Hattrick Malen Bawa Roma ke Puncak, Fiorentina Terpuruk di Dasar Klasemen
Baca dalam 60 detik
- Donyell Malen mencetak tiga gol untuk membawa AS Roma menang telak 4-0 atas Fiorentina di Stadion Olimpico, sekaligus mengantar Roma ke puncak klasemen Serie A.
- Paulo Dybala menjadi kreator utama dengan tiga assist, menunjukkan duet mematikan yang bisa menjadi kunci persaingan scudetto musim ini.
- Kekalahan telak ini membuat Fiorentina terdampar di dasar klasemen, memunculkan pertanyaan besar tentang masa depan pelatih dan strategi tim.

Donyell Malen menjadi pahlawan kemenangan AS Roma dengan mencetak hattrick yang membawa timnya membantai Fiorentina 4-0 di Stadion Olimpico, Selasa (26/8/2026). Hasil ini langsung mengangkat Roma ke puncak klasemen Serie A, sementara Fiorentina justru terpuruk di dasar klasemen.
Sejak menit awal, Roma tampil dominan. Rodrigo Mora sempat mengancam lewat tembakan jarak jauh, namun kiper Fiorentina, David de Gea, masih sigap menghalaunya. Fiorentina mencoba merespons melalui Marco Brescianini pada menit ke-12, tetapi Mile Svilar menggagalkan peluang tersebut. Paulo Dybala nyaris membuka keunggulan dua menit kemudian, namun sepakan volinya masih melenceng dari sasaran.
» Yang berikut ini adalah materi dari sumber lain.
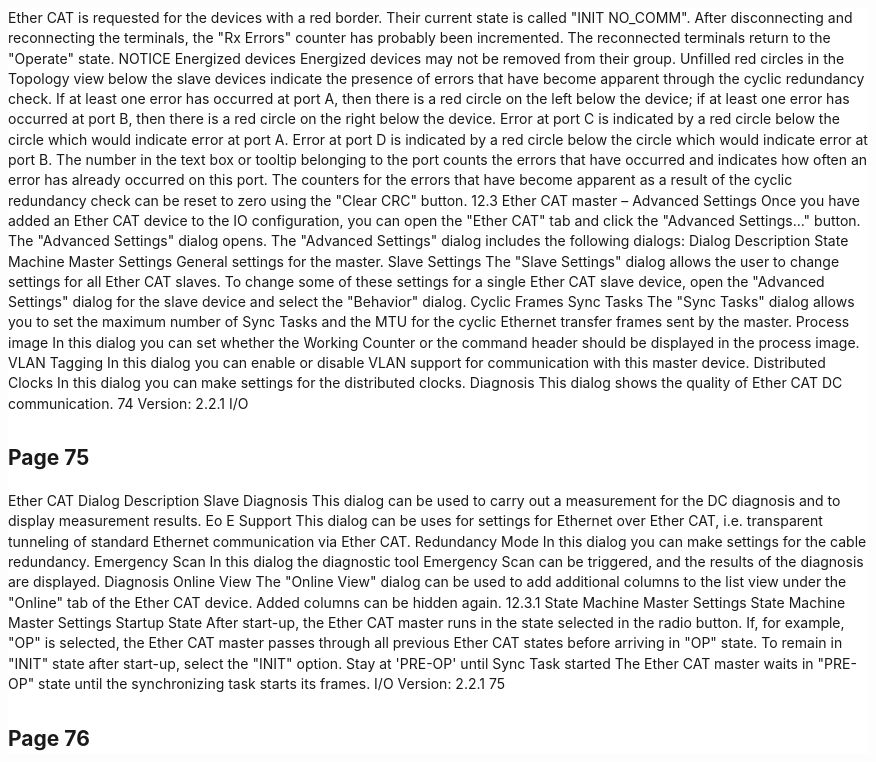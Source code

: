 Ether CAT is requested for the devices with a red border. Their current state is called "INIT NO_COMM". After disconnecting and reconnecting the terminals, the "Rx Errors" counter has probably been incremented. The reconnected terminals return to the "Operate" state. NOTICE Energized devices Energized devices may not be removed from their group. Unfilled red circles in the Topology view below the slave devices indicate the presence of errors that have become apparent through the cyclic redundancy check. If at least one error has occurred at port A, then there is a red circle on the left below the device; if at least one error has occurred at port B, then there is a red circle on the right below the device. Error at port C is indicated by a red circle below the circle which would indicate error at port A. Error at port D is indicated by a red circle below the circle which would indicate error at port B. The number in the text box or tooltip belonging to the port counts the errors that have occurred and indicates how often an error has already occurred on this port. The counters for the errors that have become apparent as a result of the cyclic redundancy check can be reset to zero using the "Clear CRC" button. 12.3 Ether CAT master – Advanced Settings Once you have added an Ether CAT device to the IO configuration, you can open the "Ether CAT" tab and click the "Advanced Settings…" button. The "Advanced Settings" dialog opens. The "Advanced Settings" dialog includes the following dialogs: Dialog Description State Machine Master Settings General settings for the master. Slave Settings The "Slave Settings" dialog allows the user to change settings for all Ether CAT slaves. To change some of these settings for a single Ether CAT slave device, open the "Advanced Settings" dialog for the slave device and select the "Behavior" dialog. Cyclic Frames Sync Tasks The "Sync Tasks" dialog allows you to set the maximum number of Sync Tasks and the MTU for the cyclic Ethernet transfer frames sent by the master. Process image In this dialog you can set whether the Working Counter or the command header should be displayed in the process image. VLAN Tagging In this dialog you can enable or disable VLAN support for communication with this master device. Distributed Clocks In this dialog you can make settings for the distributed clocks. Diagnosis This dialog shows the quality of Ether CAT DC communication. 74 Version: 2.2.1 I/O
## Page 75

Ether CAT Dialog Description Slave Diagnosis This dialog can be used to carry out a measurement for the DC diagnosis and to display measurement results. Eo E Support This dialog can be uses for settings for Ethernet over Ether CAT, i.e. transparent tunneling of standard Ethernet communication via Ether CAT. Redundancy Mode In this dialog you can make settings for the cable redundancy. Emergency Scan In this dialog the diagnostic tool Emergency Scan can be triggered, and the results of the diagnosis are displayed. Diagnosis Online View The "Online View" dialog can be used to add additional columns to the list view under the "Online" tab of the Ether CAT device. Added columns can be hidden again. 12.3.1 State Machine Master Settings State Machine Master Settings Startup State After start-up, the Ether CAT master runs in the state selected in the radio button. If, for example, "OP" is selected, the Ether CAT master passes through all previous Ether CAT states before arriving in "OP" state. To remain in "INIT" state after start-up, select the "INIT" option. Stay at 'PRE-OP' until Sync Task started The Ether CAT master waits in "PRE-OP" state until the synchronizing task starts its frames. I/O Version: 2.2.1 75
## Page 76
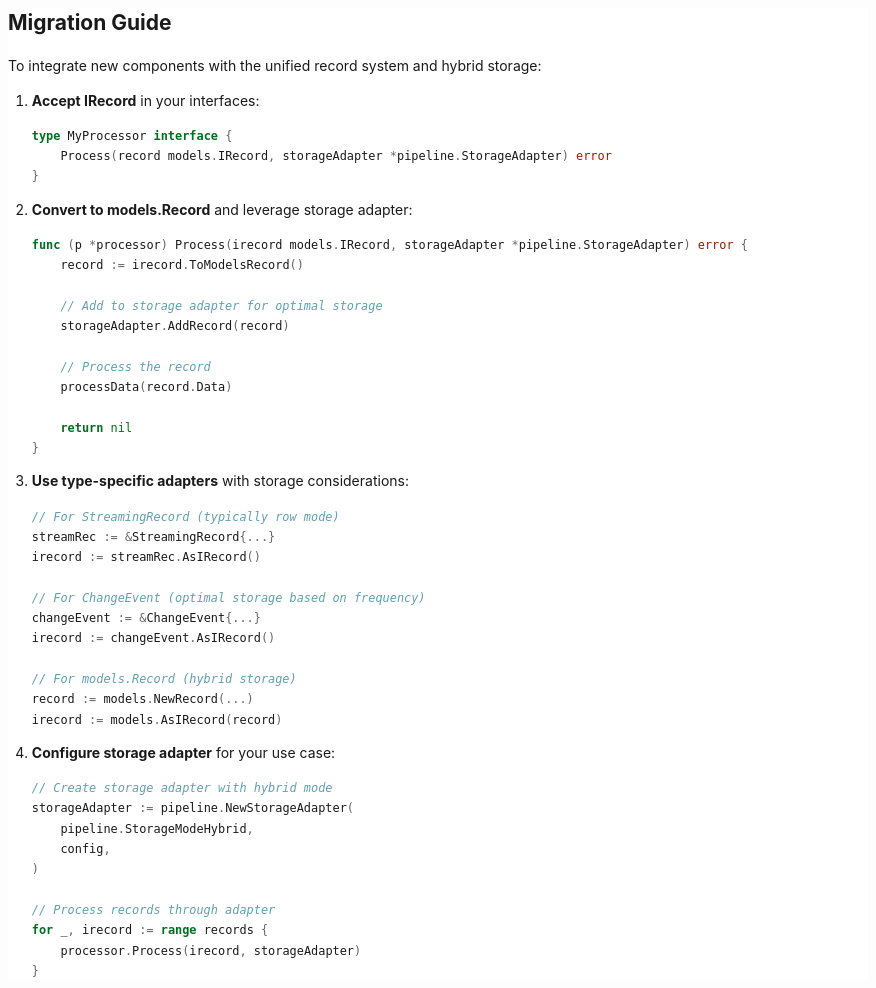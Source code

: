 ## Migration Guide

To integrate new components with the unified record system and hybrid storage:

1. **Accept IRecord** in your interfaces:
   ```go
   type MyProcessor interface {
       Process(record models.IRecord, storageAdapter *pipeline.StorageAdapter) error
   }
   ```

2. **Convert to models.Record** and leverage storage adapter:
   ```go
   func (p *processor) Process(irecord models.IRecord, storageAdapter *pipeline.StorageAdapter) error {
       record := irecord.ToModelsRecord()
       
       // Add to storage adapter for optimal storage
       storageAdapter.AddRecord(record)
       
       // Process the record
       processData(record.Data)
       
       return nil
   }
   ```

3. **Use type-specific adapters** with storage considerations:
   ```go
   // For StreamingRecord (typically row mode)
   streamRec := &StreamingRecord{...}
   irecord := streamRec.AsIRecord()
   
   // For ChangeEvent (optimal storage based on frequency)
   changeEvent := &ChangeEvent{...}
   irecord := changeEvent.AsIRecord()
   
   // For models.Record (hybrid storage)
   record := models.NewRecord(...)
   irecord := models.AsIRecord(record)
   ```

4. **Configure storage adapter** for your use case:
   ```go
   // Create storage adapter with hybrid mode
   storageAdapter := pipeline.NewStorageAdapter(
       pipeline.StorageModeHybrid, 
       config,
   )
   
   // Process records through adapter
   for _, irecord := range records {
       processor.Process(irecord, storageAdapter)
   }
   ```

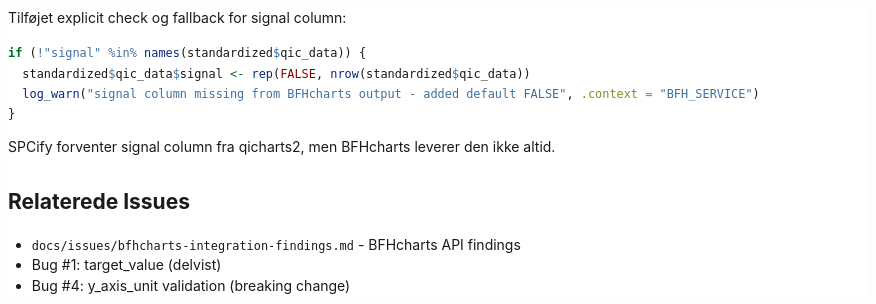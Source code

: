 Tilføjet explicit check og fallback for signal column:

```r
if (!"signal" %in% names(standardized$qic_data)) {
  standardized$qic_data$signal <- rep(FALSE, nrow(standardized$qic_data))
  log_warn("signal column missing from BFHcharts output - added default FALSE", .context = "BFH_SERVICE")
}
```

SPCify forventer signal column fra qicharts2, men BFHcharts leverer den ikke altid.

## Relaterede Issues

- `docs/issues/bfhcharts-integration-findings.md` - BFHcharts API findings
- Bug #1: target_value (delvist)
- Bug #4: y_axis_unit validation (breaking change)
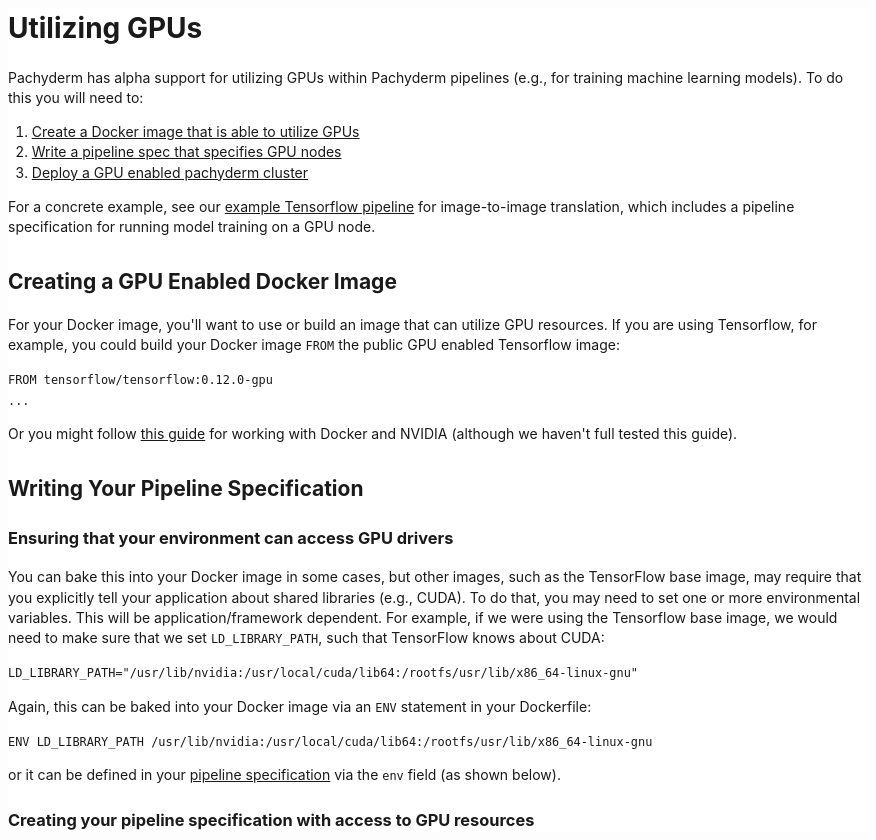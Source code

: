 # Utilizing GPUs

Pachyderm has alpha support for utilizing GPUs within Pachyderm pipelines (e.g., for training machine learning models).  To do this you will need to:

1) [Create a Docker image that is able to utilize GPUs](gpus.html#creating-a-gpu-enabled-docker-image)
2) [Write a pipeline spec that specifies GPU nodes](gpus.html#writing-your-pipeline-specification)
3) [Deploy a GPU enabled pachyderm cluster](gpus.html#deploy-a-gpu-enabled-pachyderm-cluster)

For a concrete example, see our [example Tensorflow pipeline](https://github.com/pachyderm/pachyderm/tree/master/doc/examples/ml/tensorflow) for image-to-image translation, which includes a pipeline specification for running model training on a GPU node.

## Creating a GPU Enabled Docker Image

For your Docker image, you'll want to use or build an image that can utilize GPU resources.  If you are using Tensorflow, for example, you could build your Docker image `FROM` the public GPU enabled Tensorflow image:

```
FROM tensorflow/tensorflow:0.12.0-gpu
...
```

Or you might follow [this guide](https://github.com/NVIDIA/nvidia-docker) for working with Docker and NVIDIA (although we haven't full tested this guide).

## Writing Your Pipeline Specification

### Ensuring that your environment can access GPU drivers

You can bake this into your Docker image in some cases, but other images, such as the TensorFlow base image, may require that you explicitly tell your application about shared libraries (e.g., CUDA).  To do that, you may need to set one or more environmental variables.  This will be application/framework dependent.  For example, if we were using the Tensorflow base image, we would need to make sure that we set `LD_LIBRARY_PATH`, such that TensorFlow knows about CUDA:

```
LD_LIBRARY_PATH="/usr/lib/nvidia:/usr/local/cuda/lib64:/rootfs/usr/lib/x86_64-linux-gnu"
```

Again, this can be baked into your Docker image via an `ENV` statement in your Dockerfile:

```
ENV LD_LIBRARY_PATH /usr/lib/nvidia:/usr/local/cuda/lib64:/rootfs/usr/lib/x86_64-linux-gnu
```

or it can be defined in your [pipeline specification](http://docs.pachyderm.io/en/latest/reference/pipeline_spec.html) via the `env` field (as shown below).

### Creating your pipeline specification with access to GPU resources
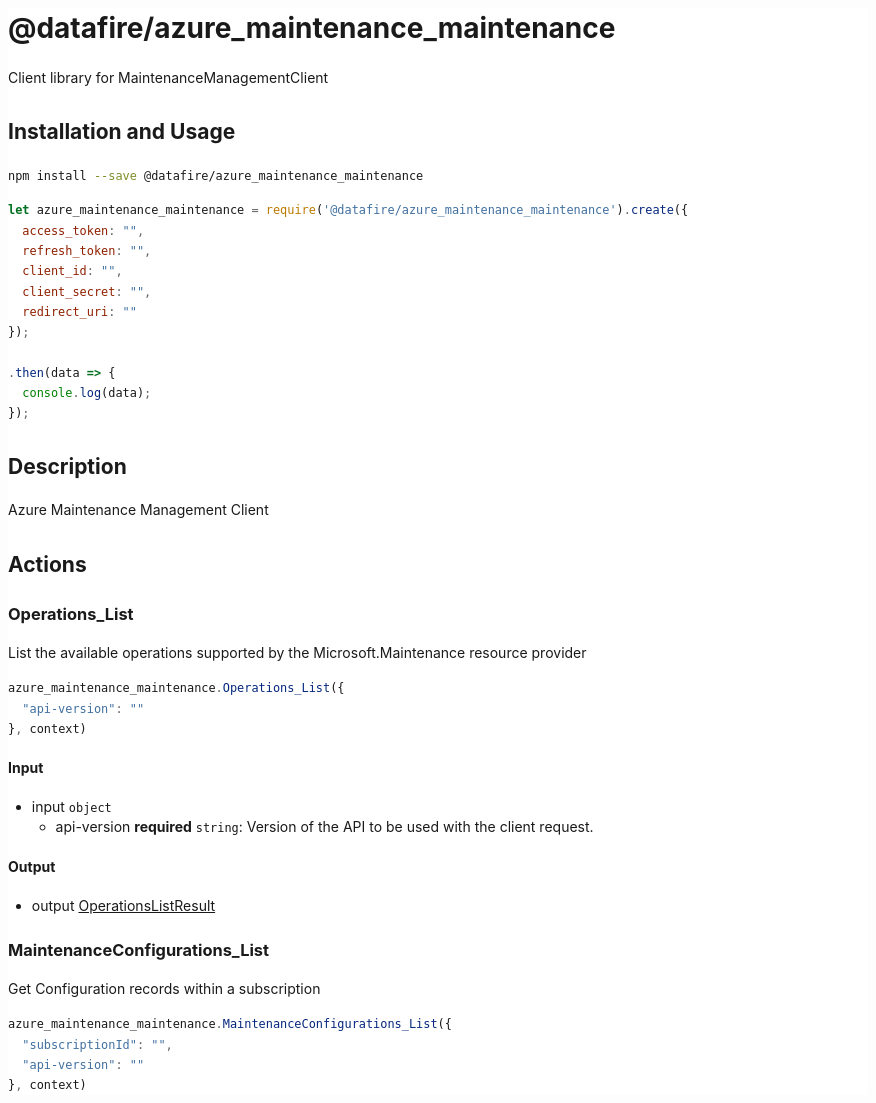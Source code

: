 # @datafire/azure_maintenance_maintenance

Client library for MaintenanceManagementClient

## Installation and Usage
```bash
npm install --save @datafire/azure_maintenance_maintenance
```
```js
let azure_maintenance_maintenance = require('@datafire/azure_maintenance_maintenance').create({
  access_token: "",
  refresh_token: "",
  client_id: "",
  client_secret: "",
  redirect_uri: ""
});

.then(data => {
  console.log(data);
});
```

## Description

Azure Maintenance Management Client

## Actions

### Operations_List
List the available operations supported by the Microsoft.Maintenance resource provider


```js
azure_maintenance_maintenance.Operations_List({
  "api-version": ""
}, context)
```

#### Input
* input `object`
  * api-version **required** `string`: Version of the API to be used with the client request.

#### Output
* output [OperationsListResult](#operationslistresult)

### MaintenanceConfigurations_List
Get Configuration records within a subscription


```js
azure_maintenance_maintenance.MaintenanceConfigurations_List({
  "subscriptionId": "",
  "api-version": ""
}, context)
```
Roma akhirnya memecah kebuntuan pada menit ke-27. Dybala melakukan penetrasi ke kotak penalti sebelum memberikan bola kepada Malen, yang dengan tenang memutar badan dan melepaskan tembakan yang menaklukkan De Gea. Gol ini menjadi pembuka pesta gol Roma.
Memasuki babak kedua, Roma semakin menggila. Tujuh menit setelah jeda, Malen kembali mencatatkan namanya di papan skor. Dybala lagi-lagi menjadi kreator dengan mengirimkan umpan ke sisi kiri, yang kemudian dituntaskan Malen dengan menusuk ke dalam dan melepaskan tembakan dari sudut sempit. Delapan menit kemudian, Malen melengkapi hattrick-nya setelah menyambut umpan Dybala dari sisi kanan kotak penalti. Roma unggul 3-0 dan pertandingan praktis berakhir.
Fiorentina berusaha memperkecil ketertinggalan, namun upaya Moise Kean pada menit ke-71 masih bisa ditepis Svilar. Roma menutup pesta gol pada menit ke-86 melalui Niccolo Pisilli yang memanfaatkan bola liar di depan gawang untuk mengubah skor menjadi 4-0.
Kemenangan telak ini tentu menjadi sinyal kuat bagi para pengamat sepak bola Italia. Roma tidak hanya tampil efisien di lini depan, tetapi juga solid di lini belakang. Duet Malen-Dybala terlihat semakin padu, dan jika performa ini konsisten, Roma bisa menjadi kandidat serius juara musim ini. Di sisi lain, Fiorentina harus segera berbenah. Kekalahan telak di laga pembuka ini bisa menjadi alarm bagi manajemen untuk mengevaluasi strategi dan komposisi tim.
Bagi penggemar sepak bola Indonesia, laga ini juga menarik untuk disimak. Meski tidak ada pemain Indonesia yang berlaga di Serie A, gaya permainan Roma yang atraktif bisa menjadi inspirasi bagi klub-klub Tanah Air yang sedang membangun identitas permainan. Selain itu, performa apik pemain-pemain asing seperti Malen dan Dybala menunjukkan pentingnya investasi pada pemain berkualitas, sebuah pelajaran yang relevan bagi klub-klub Indonesia yang mulai berbenah.
Dengan hasil ini, Roma langsung memimpin klasemen, namun musim masih panjang. Pertanyaannya, akankah Roma mampu mempertahankan konsistensi ini, atau justru Fiorentina yang bangkit dari keterpurukan? Semua akan terjawab seiring berjalannya kompetisi.